The most powerful methods would seem to be those that explicitly model the processes of speciation, extinction, and trait evolution, such as a multi-type branching process (Maddison et al. 2007, and many variants thereof). However, such models can associate diversification effects with traits that do not warrant them (Rabosky and Goldberg 2015) when the models do not allow that other processes could explain diversification rate heterogeneity that is in the data (Beaulieu and O'Meara 2016). One response is to create more complicated models that do include other processes affecting diversification (Beaulieu and O'Meara 2016; Caetano et al. 2018; Zenil-Ferguson et al. 2019).
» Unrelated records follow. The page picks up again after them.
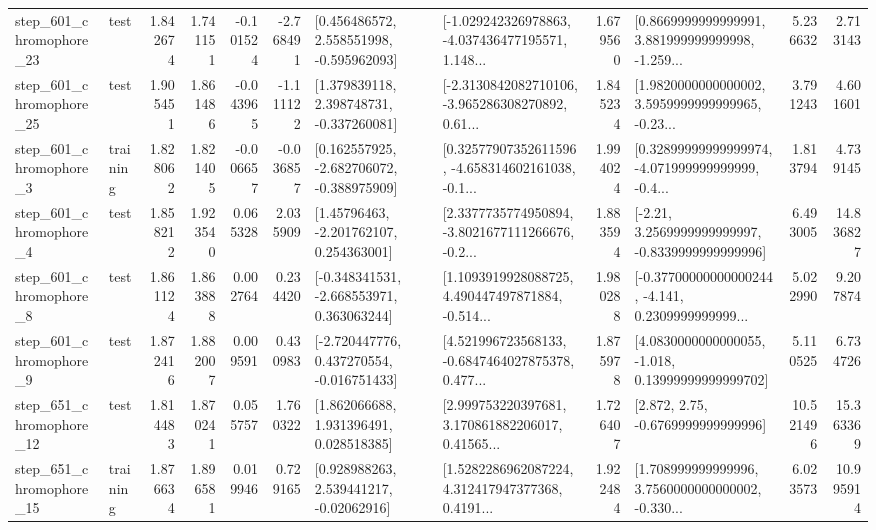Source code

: \begin{tabular}{llrrrrllrlrr}
  step\_601\_chromophore\_23 &      test &      1.842674 &    1.741151 &     -0.101524 & -2.768491 &    [0.456486572, 2.558551998, -0.595962093] &  [-1.029242326978863, -4.037436477195571, 1.148... &       1.679560 &  [0.8669999999999991, 3.881999999999998, -1.259... &            5.236632 &          2.713143 \\
  step\_601\_chromophore\_25 &      test &      1.905451 &    1.861486 &     -0.043965 & -1.111122 &    [1.379839118, 2.398748731, -0.337260081] &  [-2.3130842082710106, -3.965286308270892, 0.61... &       1.845234 &  [1.9820000000000002, 3.5959999999999965, -0.23... &            3.791243 &          4.601601 \\
   step\_601\_chromophore\_3 &  training &      1.828062 &    1.821405 &     -0.006657 & -0.036857 &   [0.162557925, -2.682706072, -0.388975909] &  [0.32577907352611596, -4.658314602161038, -0.1... &       1.994024 &  [0.32899999999999974, -4.071999999999999, -0.4... &            1.813794 &          4.739145 \\
   step\_601\_chromophore\_4 &      test &      1.858212 &    1.923540 &      0.065328 &  2.035909 &     [1.45796463, -2.201762107, 0.254363001] &  [2.3377735774950894, -3.8021677111266676, -0.2... &       1.883594 &   [-2.21, 3.2569999999999997, -0.8339999999999996] &            6.493005 &         14.836827 \\
   step\_601\_chromophore\_8 &      test &      1.861124 &    1.863888 &      0.002764 &  0.234420 &   [-0.348341531, -2.668553971, 0.363063244] &  [1.1093919928088725, 4.490447497871884, -0.514... &       1.980288 &  [-0.37700000000000244, -4.141, 0.2309999999999... &            5.022990 &          9.207874 \\
   step\_601\_chromophore\_9 &      test &      1.872416 &    1.882007 &      0.009591 &  0.430983 &   [-2.720447776, 0.437270554, -0.016751433] &  [4.521996723568133, -0.6847464027875378, 0.477... &       1.875978 &  [4.0830000000000055, -1.018, 0.13999999999999702] &            5.110525 &          6.734726 \\
  step\_651\_chromophore\_12 &      test &      1.814483 &    1.870241 &      0.055757 &  1.760322 &     [1.862066688, 1.931396491, 0.028518385] &  [2.999753220397681, 3.170861882206017, 0.41565... &       1.726407 &                 [2.872, 2.75, -0.6769999999999996] &           10.521496 &         15.363369 \\
  step\_651\_chromophore\_15 &  training &      1.876634 &    1.896581 &      0.019946 &  0.729165 &     [0.928988263, 2.539441217, -0.02062916] &  [1.5282286962087224, 4.312417947377368, 0.4191... &       1.922484 &  [1.708999999999996, 3.7560000000000002, -0.330... &            6.023573 &         10.995914 \\

\end{tabular}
Such models become increasingly difficult to fit to data, though, and it is never known when they include ‘enough.’

An alternative, which we pursue here, is to test whether a given model is statistically adequate for the data at hand, rather than merely testing whether it fits better than alternative models. Adequacy testing has been adopted in other areas of phylogenetics, such as alignment of nucleotide and amino acid sequences (Huelsenbeck et al. 2001; Nielsen and Huelsenbeck 2001), models of sequence evolution (Nielsen 2002; Bollback 2002; Brown and ElDabaje 2008; Lewis et al. 2014), continuous trait evolution (Slater and Pennell 2014; Pennell et al. 2015), discrete trait evolution (Huelsenbeck et al. 2003; Blackmon and Demuth 2014), tree branch lengths and topologies under phylogenetic inference (Brown 2014) and the birth-death process (Schwery and O'Meara 2020), the multispecies coalescent (Reid et al. 2014), and phylodynamics (Duchene et al. 2018). For the topic of trait-dependent lineage diversification, Bromham et al. (2016) and Ng and Smith (2018) performed adequacy assessments targeted at dead-end traits, but no general framework exists. This is what we develop.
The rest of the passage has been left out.